Stored data:
::::::

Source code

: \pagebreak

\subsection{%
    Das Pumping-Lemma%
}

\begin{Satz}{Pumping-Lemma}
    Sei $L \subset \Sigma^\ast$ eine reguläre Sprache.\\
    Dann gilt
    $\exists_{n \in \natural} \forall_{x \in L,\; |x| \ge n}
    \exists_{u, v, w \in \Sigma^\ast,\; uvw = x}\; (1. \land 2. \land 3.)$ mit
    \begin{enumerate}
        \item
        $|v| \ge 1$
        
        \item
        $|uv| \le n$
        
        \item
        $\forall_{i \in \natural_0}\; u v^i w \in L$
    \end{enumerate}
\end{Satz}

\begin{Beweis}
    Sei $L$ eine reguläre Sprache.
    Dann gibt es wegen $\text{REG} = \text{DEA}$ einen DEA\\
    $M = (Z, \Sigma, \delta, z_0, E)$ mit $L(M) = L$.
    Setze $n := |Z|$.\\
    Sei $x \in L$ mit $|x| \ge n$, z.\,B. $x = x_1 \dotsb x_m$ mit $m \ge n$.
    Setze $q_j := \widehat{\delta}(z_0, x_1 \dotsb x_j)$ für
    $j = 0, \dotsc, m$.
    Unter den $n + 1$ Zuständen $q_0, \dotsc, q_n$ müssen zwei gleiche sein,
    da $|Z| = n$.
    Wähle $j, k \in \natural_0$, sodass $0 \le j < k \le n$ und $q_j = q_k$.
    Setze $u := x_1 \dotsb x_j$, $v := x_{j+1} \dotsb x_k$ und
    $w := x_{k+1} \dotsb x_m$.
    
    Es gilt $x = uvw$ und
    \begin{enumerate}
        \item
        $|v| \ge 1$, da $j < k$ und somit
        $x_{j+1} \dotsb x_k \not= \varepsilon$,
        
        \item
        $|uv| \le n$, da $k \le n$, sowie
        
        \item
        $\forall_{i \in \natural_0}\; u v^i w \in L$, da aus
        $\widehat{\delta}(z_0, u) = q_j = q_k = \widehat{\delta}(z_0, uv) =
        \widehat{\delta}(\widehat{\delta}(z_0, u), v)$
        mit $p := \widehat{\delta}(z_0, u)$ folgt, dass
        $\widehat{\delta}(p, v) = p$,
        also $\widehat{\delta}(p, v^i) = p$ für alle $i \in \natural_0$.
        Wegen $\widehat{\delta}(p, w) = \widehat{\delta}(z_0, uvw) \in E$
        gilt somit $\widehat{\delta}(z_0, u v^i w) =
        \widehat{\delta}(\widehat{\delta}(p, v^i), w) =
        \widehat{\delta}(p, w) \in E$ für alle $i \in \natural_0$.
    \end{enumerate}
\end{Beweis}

::::::

PROBLEM DESCRIPTION:
Please repeat all the records above exactly as they appear.

TASK ANSWER:
Source code

: \pagebreak

\subsection{%
    Das Pumping-Lemma%
}

\begin{Satz}{Pumping-Lemma}
    Sei $L \subset \Sigma^\ast$ eine reguläre Sprache.\\
    Dann gilt
    $\exists_{n \in \natural} \forall_{x \in L,\; |x| \ge n}
    \exists_{u, v, w \in \Sigma^\ast,\; uvw = x}\; (1. \land 2. \land 3.)$ mit
    \begin{enumerate}
        \item
        $|v| \ge 1$
        
        \item
        $|uv| \le n$
        
        \item
        $\forall_{i \in \natural_0}\; u v^i w \in L$
    \end{enumerate}
\end{Satz}

\begin{Beweis}
    Sei $L$ eine reguläre Sprache.
    Dann gibt es wegen $\text{REG} = \text{DEA}$ einen DEA\\
    $M = (Z, \Sigma, \delta, z_0, E)$ mit $L(M) = L$.
    Setze $n := |Z|$.\\
    Sei $x \in L$ mit $|x| \ge n$, z.\,B. $x = x_1 \dotsb x_m$ mit $m \ge n$.
    Setze $q_j := \widehat{\delta}(z_0, x_1 \dotsb x_j)$ für
    $j = 0, \dotsc, m$.
    Unter den $n + 1$ Zuständen $q_0, \dotsc, q_n$ müssen zwei gleiche sein,
    da $|Z| = n$.
    Wähle $j, k \in \natural_0$, sodass $0 \le j < k \le n$ und $q_j = q_k$.
    Setze $u := x_1 \dotsb x_j$, $v := x_{j+1} \dotsb x_k$ und
    $w := x_{k+1} \dotsb x_m$.
    
    Es gilt $x = uvw$ und
    \begin{enumerate}
        \item
        $|v| \ge 1$, da $j < k$ und somit
        $x_{j+1} \dotsb x_k \not= \varepsilon$,
        
        \item
        $|uv| \le n$, da $k \le n$, sowie
        
        \item
        $\forall_{i \in \natural_0}\; u v^i w \in L$, da aus
        $\widehat{\delta}(z_0, u) = q_j = q_k = \widehat{\delta}(z_0, uv) =
        \widehat{\delta}(\widehat{\delta}(z_0, u), v)$
        mit $p := \widehat{\delta}(z_0, u)$ folgt, dass
        $\widehat{\delta}(p, v) = p$,
        also $\widehat{\delta}(p, v^i) = p$ für alle $i \in \natural_0$.
        Wegen $\widehat{\delta}(p, w) = \widehat{\delta}(z_0, uvw) \in E$
        gilt somit $\widehat{\delta}(z_0, u v^i w) =
        \widehat{\delta}(\widehat{\delta}(p, v^i), w) =
        \widehat{\delta}(p, w) \in E$ für alle $i \in \natural_0$.
    \end{enumerate}
\end{Beweis}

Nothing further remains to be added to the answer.